Jak wyglądają projekty z SCI? Pracuje się od poniedziałku do piątku, zazwyczaj osiem godzin (wyjątkiem są cieplejsze kraje, tam pracuje się krócej), weekendy są wolne. Wolontariusze mają zapewnione jedzenie i dach nad głową. To pierwsze zazwyczaj przygotowują sami z zapewnionych produktów, a to drugie bywa różne. Od sypiania pod namiotem ze sławojką, przez celtycki dom z prysznicem raz na trzy dni, ogromną salę gimnastyczną, po pokoje w rodzaju agroturystyki, a nawet zamek. Lepiej mieć śpiwór i karimatę, ale te szczegóły zostaną nam podane w broszurze informacyjnej już po zaakceptowaniu na dany projekt. Dodam jeszcze, że na czas projektu jesteśmy ubezpieczeni.

Takiego sprzętu używaliśmy, oczyszczając średniowieczne mury Takiego sprzętu używaliśmy, oczyszczając średniowieczne mury (A. Kozłowska)

Co z czasem wolnym? Często jest organizowany, wolontariusze mają zapewniony transport, propozycje wycieczek, poznawania regionu... To dobra okazja na zobaczenie kraju od kuchni, z jego mieszkańcami jako przewodnikami, zwiedzając nieoczywiste miejsca. Jeżeli będziemy mieć farta, nasz projekt wypadnie w jakieś miejscowe święto. W ten sposób byłam na dwóch weselach na wschodzie Turcji i świętowałam 1 sierpnia w Szwajcarii.

Koszty

Wolontariusz ponosi koszty dostania się na projekt i powrotu z niego. Za to odpadają wszelkie noclegi i jedzenie. Podróżując po kraju zanim zaczniemy pracę lub już po jej skończeniu, dobrze sprawdzić, gdzie odbywają się inne projekty – zawsze można poprosić o możliwość przespania się gdzieś w kącie. Kilka lat temu, zwiedzając Portugalię przed projektem w Obidos, wpadłam na dwa dni na południowe wybrzeże, wolontariusze pomagali tam w organizacji jazzowego festiwalu. Pracowałam z nimi, a przy okazji zobaczyłam słynne Algarve i posłuchałam Diany Krall na żywo.

Dlaczego tak?

Takie krótkie projekty to świetne doświadczenie. Na tyle krótko, że nie zawalimy studiów albo pracy. Świetni ludzie z całego świata, których potem będziemy odwiedzać (a oni nas). Możliwość obejrzenia kraju od kuchni, nie do końca jako turysta. Nie chodzi tylko o kierunki dalesze (ważna wiadomość – za większość projektów w Azji i Ameryce Południowej pobierana jest dodatkowa opłata), równie ciekawie może być całkiem blisko. Sądzę, że nigdy nie spędziłabym miesiąca w Szwajcarii – gdyby nie wolontariat, zwyczajnie nie byłoby mnie na to stać.

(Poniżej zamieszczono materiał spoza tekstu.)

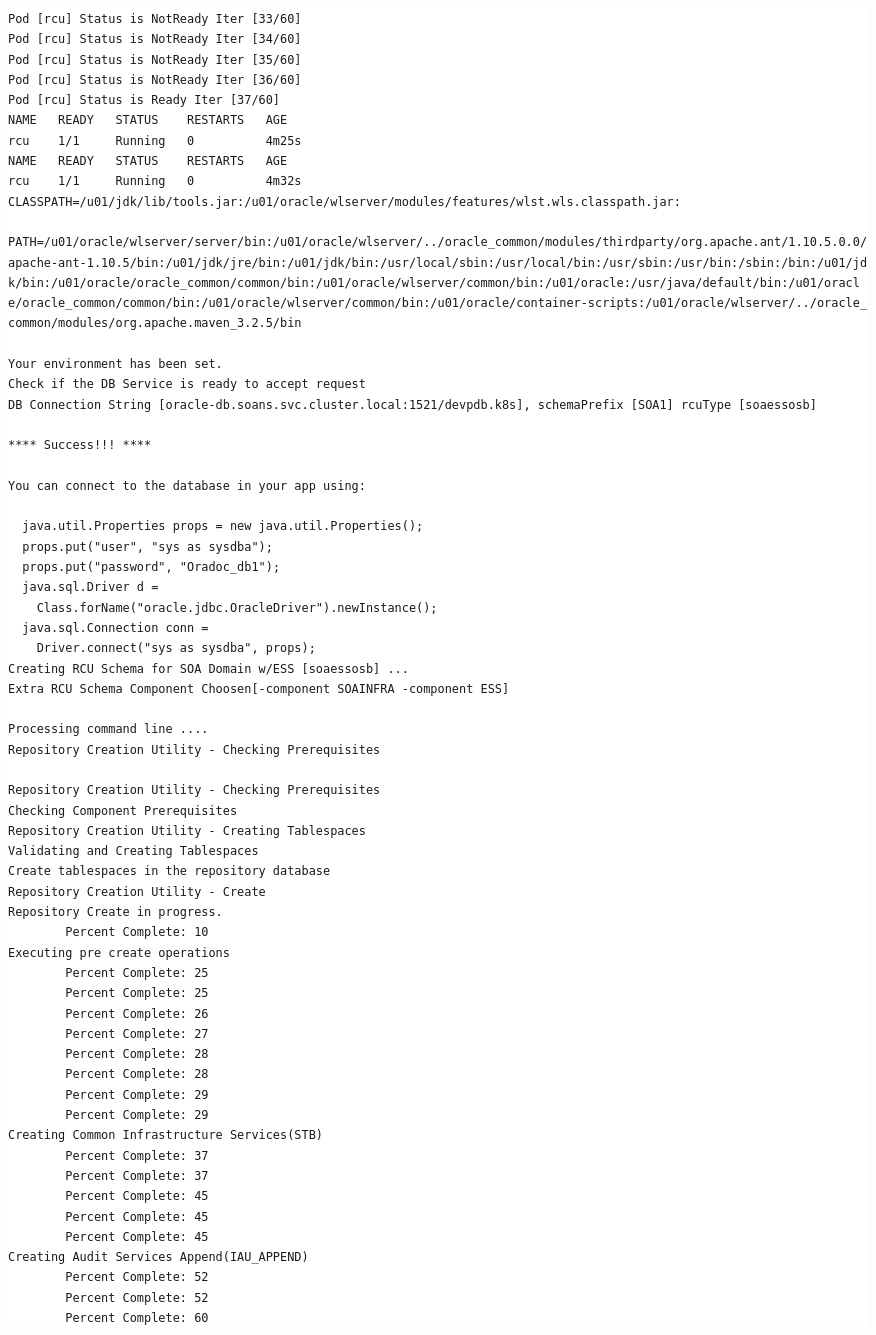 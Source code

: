     Pod [rcu] Status is NotReady Iter [33/60]
    Pod [rcu] Status is NotReady Iter [34/60]
    Pod [rcu] Status is NotReady Iter [35/60]
    Pod [rcu] Status is NotReady Iter [36/60]
    Pod [rcu] Status is Ready Iter [37/60]
    NAME   READY   STATUS    RESTARTS   AGE
    rcu    1/1     Running   0          4m25s
    NAME   READY   STATUS    RESTARTS   AGE
    rcu    1/1     Running   0          4m32s
    CLASSPATH=/u01/jdk/lib/tools.jar:/u01/oracle/wlserver/modules/features/wlst.wls.classpath.jar:
     
    PATH=/u01/oracle/wlserver/server/bin:/u01/oracle/wlserver/../oracle_common/modules/thirdparty/org.apache.ant/1.10.5.0.0/apache-ant-1.10.5/bin:/u01/jdk/jre/bin:/u01/jdk/bin:/usr/local/sbin:/usr/local/bin:/usr/sbin:/usr/bin:/sbin:/bin:/u01/jdk/bin:/u01/oracle/oracle_common/common/bin:/u01/oracle/wlserver/common/bin:/u01/oracle:/usr/java/default/bin:/u01/oracle/oracle_common/common/bin:/u01/oracle/wlserver/common/bin:/u01/oracle/container-scripts:/u01/oracle/wlserver/../oracle_common/modules/org.apache.maven_3.2.5/bin
     
    Your environment has been set.
    Check if the DB Service is ready to accept request
    DB Connection String [oracle-db.soans.svc.cluster.local:1521/devpdb.k8s], schemaPrefix [SOA1] rcuType [soaessosb]
     
    **** Success!!! ****
     
    You can connect to the database in your app using:
     
      java.util.Properties props = new java.util.Properties();
      props.put("user", "sys as sysdba");
      props.put("password", "Oradoc_db1");
      java.sql.Driver d =
        Class.forName("oracle.jdbc.OracleDriver").newInstance();
      java.sql.Connection conn =
        Driver.connect("sys as sysdba", props);
    Creating RCU Schema for SOA Domain w/ESS [soaessosb] ...
    Extra RCU Schema Component Choosen[-component SOAINFRA -component ESS]
     
    Processing command line ....
    Repository Creation Utility - Checking Prerequisites
     
    Repository Creation Utility - Checking Prerequisites                                                                                                         Checking Component Prerequisites
    Repository Creation Utility - Creating Tablespaces                                                                                                           Validating and Creating Tablespaces
    Create tablespaces in the repository database
    Repository Creation Utility - Create
    Repository Create in progress.
            Percent Complete: 10
    Executing pre create operations
            Percent Complete: 25
            Percent Complete: 25
            Percent Complete: 26
            Percent Complete: 27
            Percent Complete: 28
            Percent Complete: 28
            Percent Complete: 29
            Percent Complete: 29
    Creating Common Infrastructure Services(STB)
            Percent Complete: 37
            Percent Complete: 37
            Percent Complete: 45
            Percent Complete: 45
            Percent Complete: 45
    Creating Audit Services Append(IAU_APPEND)
            Percent Complete: 52
            Percent Complete: 52
            Percent Complete: 60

Mieszkałam w zamku, odnowionym tylko od frontu Mieszkałam w zamku, odnowionym tylko od frontu (A. Kozłowska)

Tych kilku tygodni nie da się opisać. Wytwarza się niesamowita atmosfera, właściwa tylko tym projektom. Ludzie znają się krótko, a jakby znali się od zawsze. Razem jedzą, pracują, gotują, spędzają wolny czas, śpią... A rąbanie drzewa od rana do wieczora, budowanie chodników, koszenie łąki i kopanie zbiornika to świetna odmiana po całorocznej wytężonej pracy za biurkiem. Połączenie przyjemności podróżowania, bo każdy po projekcie albo przed nim zwiedza to i owo, z pożyteczną dla społeczności pracą.

I last but not least, ćwiczymy język, bardzo intensywnie.